In late 2005, Flynn is diagnosed with terminal skin cancer which has spread to other areas of his body and is told he only has three months to live. After deciding against chemotherapy, Flynn faces a tough moment when he tells Sally that he wants to take his own life, in order to save himself the pain and humiliation of dying a slow death but Flynn realises how precious his final weeks are and decides to die naturally. When Flynn encounters runaway Belle Taylor (Jessica Tovey), she knocks him over while fleeing, exacerbating his weakened state. Flynn spends his final hours reminiscing with Sally, Ric, Cassie and Alf Stewart (Ray Meagher) over photos and memories. Flynn shares one last dance with Sally before dying in her arms.

==Reception==
For his portrayal of Flynn, Dingle-Wall received a nomination for the Logie Award for Most Popular New Male Talent and the Inside Soap Award for Best Newcomer in 2002. While McIlroy earned a nomination for Most Popular Actor at the Logie Awards of 2006 for his portrayal of the character. McIlroy also received three nominations at the 2006 Inside Soap Awards for Best Actor, Best Couple (shared with Ritchie), and Best Storyline for Flynn's death. The episode featuring Flynn's death won writer, Sam Meikle, the Australian Writers' Guild Award for Best Episode in a Television Serial in 2006. Flynn's death was also voted the second most gripping storyline in a TV Week reader's poll in December 2006.

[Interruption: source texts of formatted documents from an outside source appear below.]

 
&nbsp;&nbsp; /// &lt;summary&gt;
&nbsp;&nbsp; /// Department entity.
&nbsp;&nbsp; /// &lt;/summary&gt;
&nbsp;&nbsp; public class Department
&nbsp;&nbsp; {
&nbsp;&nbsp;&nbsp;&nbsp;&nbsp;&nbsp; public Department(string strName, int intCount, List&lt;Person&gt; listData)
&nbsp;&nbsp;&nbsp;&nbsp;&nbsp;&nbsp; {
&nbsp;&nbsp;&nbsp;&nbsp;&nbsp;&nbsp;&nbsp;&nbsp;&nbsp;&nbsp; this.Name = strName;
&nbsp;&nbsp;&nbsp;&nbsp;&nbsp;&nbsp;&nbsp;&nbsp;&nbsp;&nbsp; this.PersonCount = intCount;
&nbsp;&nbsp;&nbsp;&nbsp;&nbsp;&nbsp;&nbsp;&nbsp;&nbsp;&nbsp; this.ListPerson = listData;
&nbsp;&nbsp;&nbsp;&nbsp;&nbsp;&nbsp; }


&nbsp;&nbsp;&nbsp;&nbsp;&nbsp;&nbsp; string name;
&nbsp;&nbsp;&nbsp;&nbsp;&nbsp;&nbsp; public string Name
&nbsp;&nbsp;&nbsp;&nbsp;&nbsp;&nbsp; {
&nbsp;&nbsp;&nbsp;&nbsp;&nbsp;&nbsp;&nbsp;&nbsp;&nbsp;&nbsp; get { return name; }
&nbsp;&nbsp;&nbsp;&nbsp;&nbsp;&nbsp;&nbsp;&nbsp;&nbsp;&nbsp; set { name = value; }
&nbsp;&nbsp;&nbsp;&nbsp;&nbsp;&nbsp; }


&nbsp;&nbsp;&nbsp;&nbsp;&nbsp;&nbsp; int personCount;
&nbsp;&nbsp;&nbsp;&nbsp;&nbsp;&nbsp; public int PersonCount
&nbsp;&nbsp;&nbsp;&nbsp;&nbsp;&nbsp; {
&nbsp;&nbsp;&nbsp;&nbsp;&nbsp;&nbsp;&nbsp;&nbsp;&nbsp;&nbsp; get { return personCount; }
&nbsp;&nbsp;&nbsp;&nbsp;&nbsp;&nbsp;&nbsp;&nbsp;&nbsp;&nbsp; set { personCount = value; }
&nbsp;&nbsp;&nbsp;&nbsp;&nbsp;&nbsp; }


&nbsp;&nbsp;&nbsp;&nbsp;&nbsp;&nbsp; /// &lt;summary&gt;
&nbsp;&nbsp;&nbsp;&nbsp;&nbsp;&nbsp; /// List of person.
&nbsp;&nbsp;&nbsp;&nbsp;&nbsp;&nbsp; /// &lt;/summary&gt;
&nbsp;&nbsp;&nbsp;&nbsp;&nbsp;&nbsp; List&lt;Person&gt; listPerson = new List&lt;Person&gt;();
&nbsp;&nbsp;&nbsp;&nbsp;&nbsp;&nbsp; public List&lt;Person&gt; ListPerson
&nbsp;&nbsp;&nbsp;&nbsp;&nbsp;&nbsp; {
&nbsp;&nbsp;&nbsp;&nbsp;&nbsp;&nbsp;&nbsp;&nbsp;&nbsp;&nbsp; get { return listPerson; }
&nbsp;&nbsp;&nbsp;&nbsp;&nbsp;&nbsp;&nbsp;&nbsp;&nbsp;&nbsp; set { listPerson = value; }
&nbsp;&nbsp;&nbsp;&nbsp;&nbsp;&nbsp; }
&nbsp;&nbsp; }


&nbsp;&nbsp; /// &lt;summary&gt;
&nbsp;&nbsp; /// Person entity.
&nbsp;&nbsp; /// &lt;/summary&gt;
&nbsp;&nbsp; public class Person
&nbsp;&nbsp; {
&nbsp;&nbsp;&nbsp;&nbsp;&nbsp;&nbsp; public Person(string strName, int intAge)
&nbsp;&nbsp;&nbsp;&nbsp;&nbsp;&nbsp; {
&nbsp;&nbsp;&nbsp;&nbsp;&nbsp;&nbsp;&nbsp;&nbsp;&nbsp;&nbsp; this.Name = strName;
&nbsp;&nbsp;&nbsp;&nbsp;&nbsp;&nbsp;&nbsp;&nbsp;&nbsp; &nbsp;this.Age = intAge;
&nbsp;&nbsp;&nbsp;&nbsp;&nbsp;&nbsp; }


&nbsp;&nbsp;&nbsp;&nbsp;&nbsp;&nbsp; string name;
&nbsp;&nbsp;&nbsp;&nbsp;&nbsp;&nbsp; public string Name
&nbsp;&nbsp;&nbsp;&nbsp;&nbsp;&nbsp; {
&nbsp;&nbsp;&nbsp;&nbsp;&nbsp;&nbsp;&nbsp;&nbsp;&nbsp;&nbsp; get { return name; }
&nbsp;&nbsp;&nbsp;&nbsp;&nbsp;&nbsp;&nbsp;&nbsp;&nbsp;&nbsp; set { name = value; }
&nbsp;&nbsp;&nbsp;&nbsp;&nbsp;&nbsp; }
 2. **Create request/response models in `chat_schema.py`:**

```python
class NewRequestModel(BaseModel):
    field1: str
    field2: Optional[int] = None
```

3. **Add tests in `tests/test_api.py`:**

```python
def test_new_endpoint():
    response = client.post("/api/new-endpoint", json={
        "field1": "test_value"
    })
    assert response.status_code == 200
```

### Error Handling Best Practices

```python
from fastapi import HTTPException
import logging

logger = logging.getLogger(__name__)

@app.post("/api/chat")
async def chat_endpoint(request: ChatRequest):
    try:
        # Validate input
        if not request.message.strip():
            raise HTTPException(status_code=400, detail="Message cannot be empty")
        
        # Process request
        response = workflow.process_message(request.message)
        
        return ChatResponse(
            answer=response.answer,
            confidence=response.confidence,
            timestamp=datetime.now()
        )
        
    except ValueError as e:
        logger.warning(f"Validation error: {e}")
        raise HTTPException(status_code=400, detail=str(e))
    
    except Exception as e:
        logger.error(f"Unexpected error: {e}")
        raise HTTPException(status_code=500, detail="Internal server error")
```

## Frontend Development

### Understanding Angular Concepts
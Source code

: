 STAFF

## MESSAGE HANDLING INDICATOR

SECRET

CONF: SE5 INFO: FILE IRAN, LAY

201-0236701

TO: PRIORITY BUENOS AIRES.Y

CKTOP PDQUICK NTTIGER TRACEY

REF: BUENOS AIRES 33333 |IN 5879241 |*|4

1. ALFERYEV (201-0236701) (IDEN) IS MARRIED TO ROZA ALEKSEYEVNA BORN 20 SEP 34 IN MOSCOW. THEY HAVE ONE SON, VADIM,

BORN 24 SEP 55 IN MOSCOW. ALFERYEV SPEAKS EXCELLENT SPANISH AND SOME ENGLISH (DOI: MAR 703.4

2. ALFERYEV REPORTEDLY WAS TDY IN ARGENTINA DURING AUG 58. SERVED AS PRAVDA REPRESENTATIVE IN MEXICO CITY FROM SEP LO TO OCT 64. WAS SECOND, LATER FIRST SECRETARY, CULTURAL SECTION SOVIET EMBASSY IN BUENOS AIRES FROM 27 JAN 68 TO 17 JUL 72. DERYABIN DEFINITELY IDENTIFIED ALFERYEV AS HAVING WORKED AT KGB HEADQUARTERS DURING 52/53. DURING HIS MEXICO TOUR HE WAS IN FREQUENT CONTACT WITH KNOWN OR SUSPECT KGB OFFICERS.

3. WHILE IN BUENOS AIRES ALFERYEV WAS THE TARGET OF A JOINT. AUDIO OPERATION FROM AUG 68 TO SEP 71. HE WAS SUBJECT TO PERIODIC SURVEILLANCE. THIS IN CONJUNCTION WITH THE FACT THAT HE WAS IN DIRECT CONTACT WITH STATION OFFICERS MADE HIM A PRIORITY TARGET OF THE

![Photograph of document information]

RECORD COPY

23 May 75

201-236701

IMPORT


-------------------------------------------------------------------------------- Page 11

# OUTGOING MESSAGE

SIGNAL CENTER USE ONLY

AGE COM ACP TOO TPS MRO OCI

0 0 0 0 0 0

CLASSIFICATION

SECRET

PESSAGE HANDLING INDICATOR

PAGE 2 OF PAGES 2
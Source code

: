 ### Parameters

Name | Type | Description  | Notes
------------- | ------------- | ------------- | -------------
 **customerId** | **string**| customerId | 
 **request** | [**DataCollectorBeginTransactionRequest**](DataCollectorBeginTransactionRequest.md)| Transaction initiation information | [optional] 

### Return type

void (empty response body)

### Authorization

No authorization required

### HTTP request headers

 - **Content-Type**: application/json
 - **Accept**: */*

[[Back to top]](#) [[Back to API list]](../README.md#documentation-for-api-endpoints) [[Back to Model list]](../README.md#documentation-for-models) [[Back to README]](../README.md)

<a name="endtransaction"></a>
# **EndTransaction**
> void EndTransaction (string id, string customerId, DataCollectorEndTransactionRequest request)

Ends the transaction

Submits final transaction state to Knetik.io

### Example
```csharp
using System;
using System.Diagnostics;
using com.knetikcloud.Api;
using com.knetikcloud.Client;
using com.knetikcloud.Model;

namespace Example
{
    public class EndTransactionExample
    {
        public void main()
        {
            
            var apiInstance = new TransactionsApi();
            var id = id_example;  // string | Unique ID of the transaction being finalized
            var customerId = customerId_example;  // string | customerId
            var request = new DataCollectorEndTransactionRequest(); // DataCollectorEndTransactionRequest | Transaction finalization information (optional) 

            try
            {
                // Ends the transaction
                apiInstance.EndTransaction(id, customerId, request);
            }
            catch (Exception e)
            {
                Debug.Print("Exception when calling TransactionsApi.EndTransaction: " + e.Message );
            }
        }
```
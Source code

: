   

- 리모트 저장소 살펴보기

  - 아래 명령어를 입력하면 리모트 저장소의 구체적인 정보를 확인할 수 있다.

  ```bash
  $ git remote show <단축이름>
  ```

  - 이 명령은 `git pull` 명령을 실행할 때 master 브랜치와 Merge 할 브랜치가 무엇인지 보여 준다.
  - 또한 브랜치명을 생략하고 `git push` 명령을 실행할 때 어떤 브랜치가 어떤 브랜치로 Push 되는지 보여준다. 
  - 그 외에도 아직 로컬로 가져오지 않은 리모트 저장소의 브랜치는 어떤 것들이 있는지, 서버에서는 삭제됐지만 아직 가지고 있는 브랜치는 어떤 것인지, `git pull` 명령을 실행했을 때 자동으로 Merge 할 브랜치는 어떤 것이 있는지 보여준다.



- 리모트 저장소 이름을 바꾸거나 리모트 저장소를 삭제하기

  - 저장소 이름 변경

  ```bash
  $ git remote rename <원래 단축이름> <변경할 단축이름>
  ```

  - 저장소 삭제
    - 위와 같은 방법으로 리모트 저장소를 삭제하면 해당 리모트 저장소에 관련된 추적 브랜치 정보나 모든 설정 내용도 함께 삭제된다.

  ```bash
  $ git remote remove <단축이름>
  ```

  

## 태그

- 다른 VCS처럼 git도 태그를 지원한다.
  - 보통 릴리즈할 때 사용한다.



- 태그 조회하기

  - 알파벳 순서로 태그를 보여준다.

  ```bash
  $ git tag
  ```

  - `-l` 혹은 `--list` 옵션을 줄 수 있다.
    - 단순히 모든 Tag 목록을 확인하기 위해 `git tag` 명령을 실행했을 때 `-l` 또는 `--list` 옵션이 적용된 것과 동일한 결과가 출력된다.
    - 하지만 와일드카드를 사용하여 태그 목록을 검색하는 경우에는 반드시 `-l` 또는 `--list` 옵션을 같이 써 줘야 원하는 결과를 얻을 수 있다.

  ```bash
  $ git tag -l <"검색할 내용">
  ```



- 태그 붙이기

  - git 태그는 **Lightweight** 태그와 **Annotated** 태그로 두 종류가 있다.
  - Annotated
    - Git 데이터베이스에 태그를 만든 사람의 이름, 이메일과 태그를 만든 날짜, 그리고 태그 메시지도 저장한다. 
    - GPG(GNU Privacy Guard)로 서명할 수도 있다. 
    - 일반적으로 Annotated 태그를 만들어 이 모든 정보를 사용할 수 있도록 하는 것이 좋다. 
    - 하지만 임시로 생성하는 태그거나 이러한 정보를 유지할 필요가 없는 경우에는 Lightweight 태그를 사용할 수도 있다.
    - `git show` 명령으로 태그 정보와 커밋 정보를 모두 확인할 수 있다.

An Inside Soap columnist branded the character "handsome" and "dashing". Of the recast, Matt Bramford of What's on TV stated "It's quite obvious to everyone that Home and Away didn't even TRY to find someone who looked like Martin Dingle-Wall when he left Summer Bay in 2002. Instead they cast Joel McIlroy..." Debi Enker of The Age thought Sally and Flynn's wedding "could well be the soap wedding of the year."